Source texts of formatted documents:
********

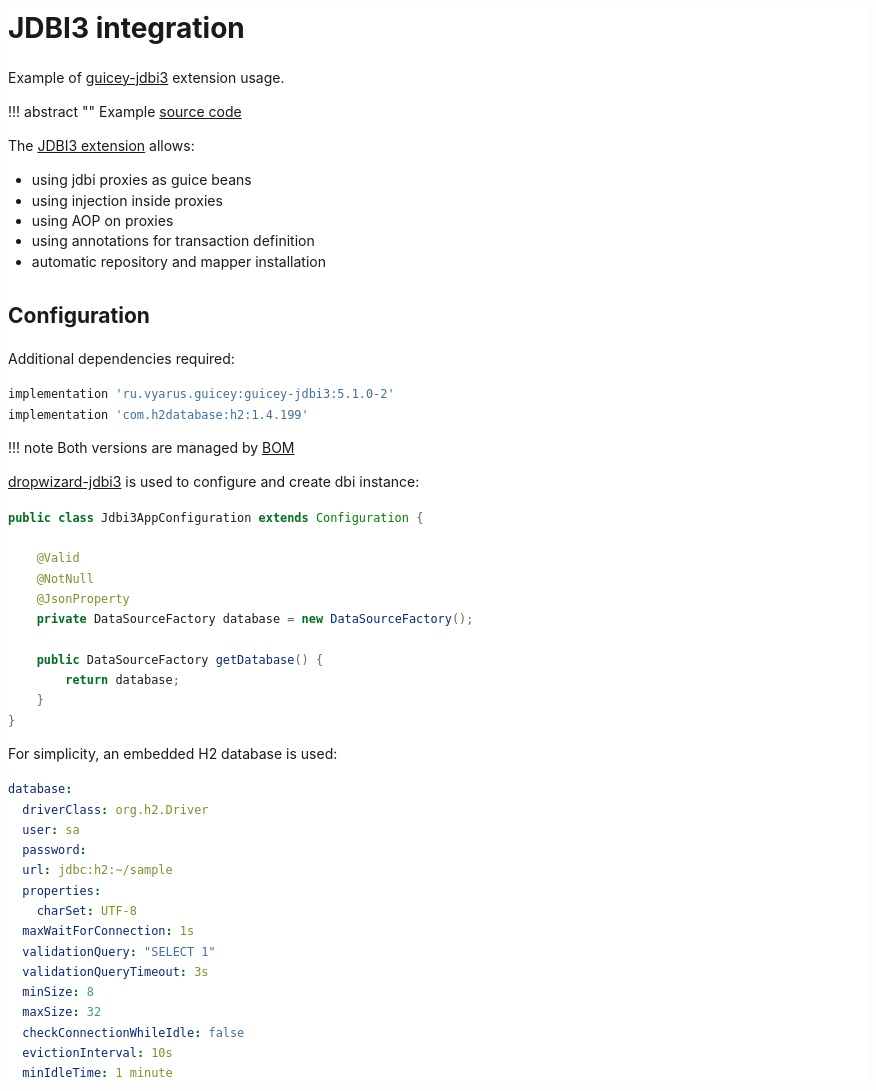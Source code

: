 # JDBI3 integration

Example of [guicey-jdbi3](../extras/jdbi3.md) extension usage.

!!! abstract ""
    Example [source code](https://github.com/xvik/dropwizard-guicey-examples/tree/master/ext-jdbi3)


The [JDBI3 extension](../extras/jdbi3.md) allows:

* using jdbi proxies as guice beans
* using injection inside proxies
* using AOP on proxies
* using annotations for transaction definition
* automatic repository and mapper installation

## Configuration

Additional dependencies required:

```groovy
implementation 'ru.vyarus.guicey:guicey-jdbi3:5.1.0-2'
implementation 'com.h2database:h2:1.4.199'
```

!!! note
    Both versions are managed by [BOM](../extras/bom.md)

[dropwizard-jdbi3](https://www.dropwizard.io/en/release-2.0.x/manual/jdbi3.html) is used to configure 
and create dbi instance:

```java
public class Jdbi3AppConfiguration extends Configuration {

    @Valid
    @NotNull
    @JsonProperty
    private DataSourceFactory database = new DataSourceFactory();

    public DataSourceFactory getDatabase() {
        return database;
    }
}
```

For simplicity, an embedded H2 database is used:

```yaml
database:
  driverClass: org.h2.Driver
  user: sa
  password:
  url: jdbc:h2:~/sample
  properties:
    charSet: UTF-8
  maxWaitForConnection: 1s
  validationQuery: "SELECT 1"
  validationQueryTimeout: 3s
  minSize: 8
  maxSize: 32
  checkConnectionWhileIdle: false
  evictionInterval: 10s
  minIdleTime: 1 minute
```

********

▸ **Goal of the exercise**: Can you restate all the records above word for word while dropping the pictures?

▸ **Answer to this problem**:
Source code

: # JDBI3 integration

Example of [guicey-jdbi3](../extras/jdbi3.md) extension usage.

!!! abstract ""
    Example [source code](https://github.com/xvik/dropwizard-guicey-examples/tree/master/ext-jdbi3)


The [JDBI3 extension](../extras/jdbi3.md) allows:

* using jdbi proxies as guice beans
* using injection inside proxies
* using AOP on proxies
* using annotations for transaction definition
* automatic repository and mapper installation

## Configuration

Additional dependencies required:

```groovy
implementation 'ru.vyarus.guicey:guicey-jdbi3:5.1.0-2'
implementation 'com.h2database:h2:1.4.199'
```

!!! note
    Both versions are managed by [BOM](../extras/bom.md)

[dropwizard-jdbi3](https://www.dropwizard.io/en/release-2.0.x/manual/jdbi3.html) is used to configure 
and create dbi instance:

```java
public class Jdbi3AppConfiguration extends Configuration {

    @Valid
    @NotNull
    @JsonProperty
    private DataSourceFactory database = new DataSourceFactory();

    public DataSourceFactory getDatabase() {
        return database;
    }
}
```

For simplicity, an embedded H2 database is used:

```yaml
database:
  driverClass: org.h2.Driver
  user: sa
  password:
  url: jdbc:h2:~/sample
  properties:
    charSet: UTF-8
  maxWaitForConnection: 1s
  validationQuery: "SELECT 1"
  validationQueryTimeout: 3s
  minSize: 8
  maxSize: 32
  checkConnectionWhileIdle: false
  evictionInterval: 10s
  minIdleTime: 1 minute
```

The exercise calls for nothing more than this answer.